The count of lines below that include the string "struct" is the whole answer; write it alone.

[Source texts of formatted documents]

********

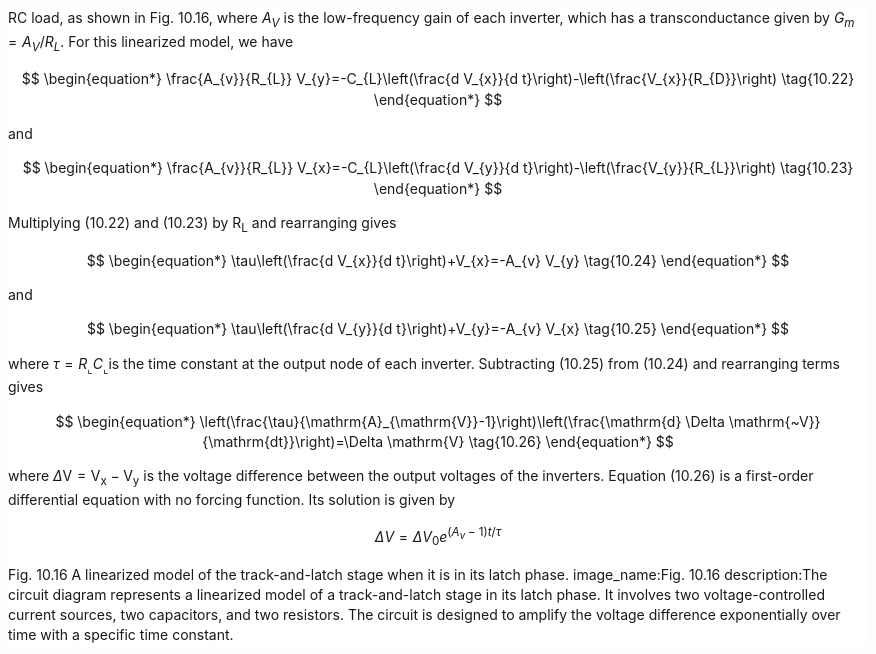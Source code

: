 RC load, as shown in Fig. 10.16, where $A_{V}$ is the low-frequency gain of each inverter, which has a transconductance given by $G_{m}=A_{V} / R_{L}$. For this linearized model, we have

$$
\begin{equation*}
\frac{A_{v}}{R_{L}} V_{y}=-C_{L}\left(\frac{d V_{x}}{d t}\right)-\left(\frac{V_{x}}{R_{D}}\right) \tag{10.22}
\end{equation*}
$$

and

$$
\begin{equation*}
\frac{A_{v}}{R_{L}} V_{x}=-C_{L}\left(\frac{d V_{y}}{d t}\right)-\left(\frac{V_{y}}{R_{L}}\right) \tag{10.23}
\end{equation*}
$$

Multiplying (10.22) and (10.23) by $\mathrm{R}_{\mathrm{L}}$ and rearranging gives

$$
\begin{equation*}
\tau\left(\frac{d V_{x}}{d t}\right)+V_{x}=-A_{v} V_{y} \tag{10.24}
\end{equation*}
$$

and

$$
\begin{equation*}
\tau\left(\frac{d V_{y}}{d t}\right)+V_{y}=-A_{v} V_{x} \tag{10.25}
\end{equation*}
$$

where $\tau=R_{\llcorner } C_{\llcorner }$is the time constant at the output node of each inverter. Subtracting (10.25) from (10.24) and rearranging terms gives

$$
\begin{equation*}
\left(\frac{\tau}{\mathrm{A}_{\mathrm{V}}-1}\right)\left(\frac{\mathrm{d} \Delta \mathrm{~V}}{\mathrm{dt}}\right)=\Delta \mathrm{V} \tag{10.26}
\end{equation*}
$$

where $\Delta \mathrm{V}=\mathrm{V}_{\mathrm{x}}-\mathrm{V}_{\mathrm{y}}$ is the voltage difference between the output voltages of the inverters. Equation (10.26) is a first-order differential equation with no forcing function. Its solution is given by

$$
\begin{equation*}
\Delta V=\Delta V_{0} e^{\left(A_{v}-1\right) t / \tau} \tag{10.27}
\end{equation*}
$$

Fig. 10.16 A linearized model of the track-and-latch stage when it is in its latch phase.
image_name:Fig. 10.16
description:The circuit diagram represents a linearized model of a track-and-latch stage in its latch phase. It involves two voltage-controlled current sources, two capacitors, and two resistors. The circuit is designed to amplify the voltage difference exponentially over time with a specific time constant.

********

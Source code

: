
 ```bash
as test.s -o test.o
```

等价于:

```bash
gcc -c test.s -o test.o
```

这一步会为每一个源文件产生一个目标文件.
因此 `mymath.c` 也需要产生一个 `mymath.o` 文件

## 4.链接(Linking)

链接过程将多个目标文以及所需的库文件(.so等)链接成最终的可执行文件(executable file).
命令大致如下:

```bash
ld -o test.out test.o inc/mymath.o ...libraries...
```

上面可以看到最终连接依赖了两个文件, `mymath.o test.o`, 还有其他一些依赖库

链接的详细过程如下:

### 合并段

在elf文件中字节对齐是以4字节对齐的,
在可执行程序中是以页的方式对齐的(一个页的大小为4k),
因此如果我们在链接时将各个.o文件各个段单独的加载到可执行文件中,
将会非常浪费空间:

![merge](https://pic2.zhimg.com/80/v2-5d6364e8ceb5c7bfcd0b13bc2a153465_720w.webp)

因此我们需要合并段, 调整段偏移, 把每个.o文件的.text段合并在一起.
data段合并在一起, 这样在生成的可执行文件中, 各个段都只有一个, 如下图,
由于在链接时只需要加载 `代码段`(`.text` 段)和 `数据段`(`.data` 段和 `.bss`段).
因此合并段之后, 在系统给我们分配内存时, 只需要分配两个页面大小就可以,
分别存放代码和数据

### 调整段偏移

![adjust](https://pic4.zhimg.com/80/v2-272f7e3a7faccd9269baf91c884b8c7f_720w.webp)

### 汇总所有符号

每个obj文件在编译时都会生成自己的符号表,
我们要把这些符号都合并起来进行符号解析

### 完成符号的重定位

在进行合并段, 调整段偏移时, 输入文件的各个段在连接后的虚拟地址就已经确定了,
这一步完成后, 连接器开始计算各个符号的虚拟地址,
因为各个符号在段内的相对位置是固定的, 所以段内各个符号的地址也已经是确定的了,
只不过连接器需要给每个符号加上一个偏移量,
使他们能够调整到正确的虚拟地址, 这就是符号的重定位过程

********

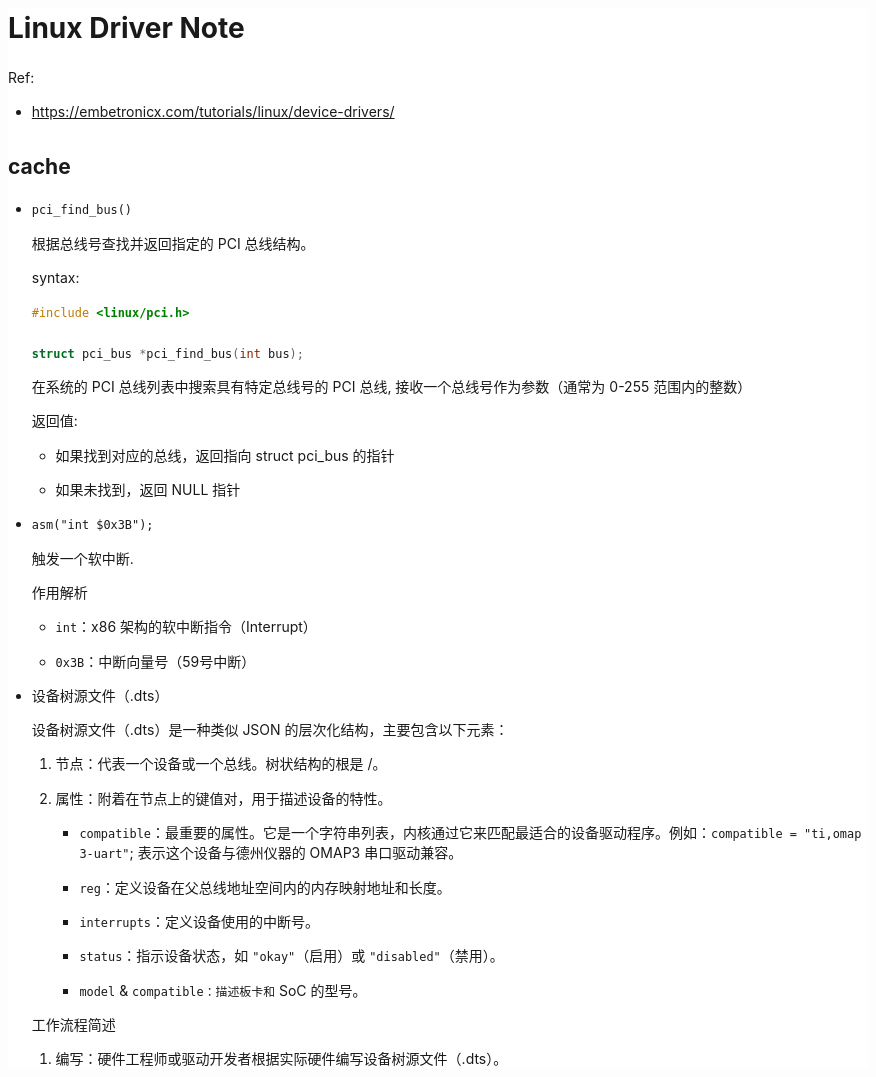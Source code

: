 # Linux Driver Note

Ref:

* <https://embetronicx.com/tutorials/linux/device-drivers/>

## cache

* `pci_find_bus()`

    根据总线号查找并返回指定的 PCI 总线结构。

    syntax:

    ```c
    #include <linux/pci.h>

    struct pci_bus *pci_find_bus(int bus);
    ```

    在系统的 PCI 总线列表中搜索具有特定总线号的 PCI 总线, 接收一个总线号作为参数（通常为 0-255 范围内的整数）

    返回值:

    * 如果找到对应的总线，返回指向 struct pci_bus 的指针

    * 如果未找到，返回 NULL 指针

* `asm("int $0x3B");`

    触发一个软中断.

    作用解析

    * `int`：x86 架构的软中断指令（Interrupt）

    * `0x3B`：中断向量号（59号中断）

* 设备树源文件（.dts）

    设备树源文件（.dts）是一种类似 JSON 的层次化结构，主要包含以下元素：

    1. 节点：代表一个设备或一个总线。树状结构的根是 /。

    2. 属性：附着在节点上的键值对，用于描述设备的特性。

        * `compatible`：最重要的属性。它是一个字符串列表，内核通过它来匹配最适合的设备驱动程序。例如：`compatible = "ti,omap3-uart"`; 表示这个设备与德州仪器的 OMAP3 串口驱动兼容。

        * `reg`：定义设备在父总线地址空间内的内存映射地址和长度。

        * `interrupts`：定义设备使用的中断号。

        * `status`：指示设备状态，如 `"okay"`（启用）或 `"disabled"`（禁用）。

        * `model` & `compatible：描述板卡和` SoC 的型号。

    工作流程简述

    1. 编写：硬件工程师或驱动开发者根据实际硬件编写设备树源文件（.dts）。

********

WRITTEN ANSWER - 2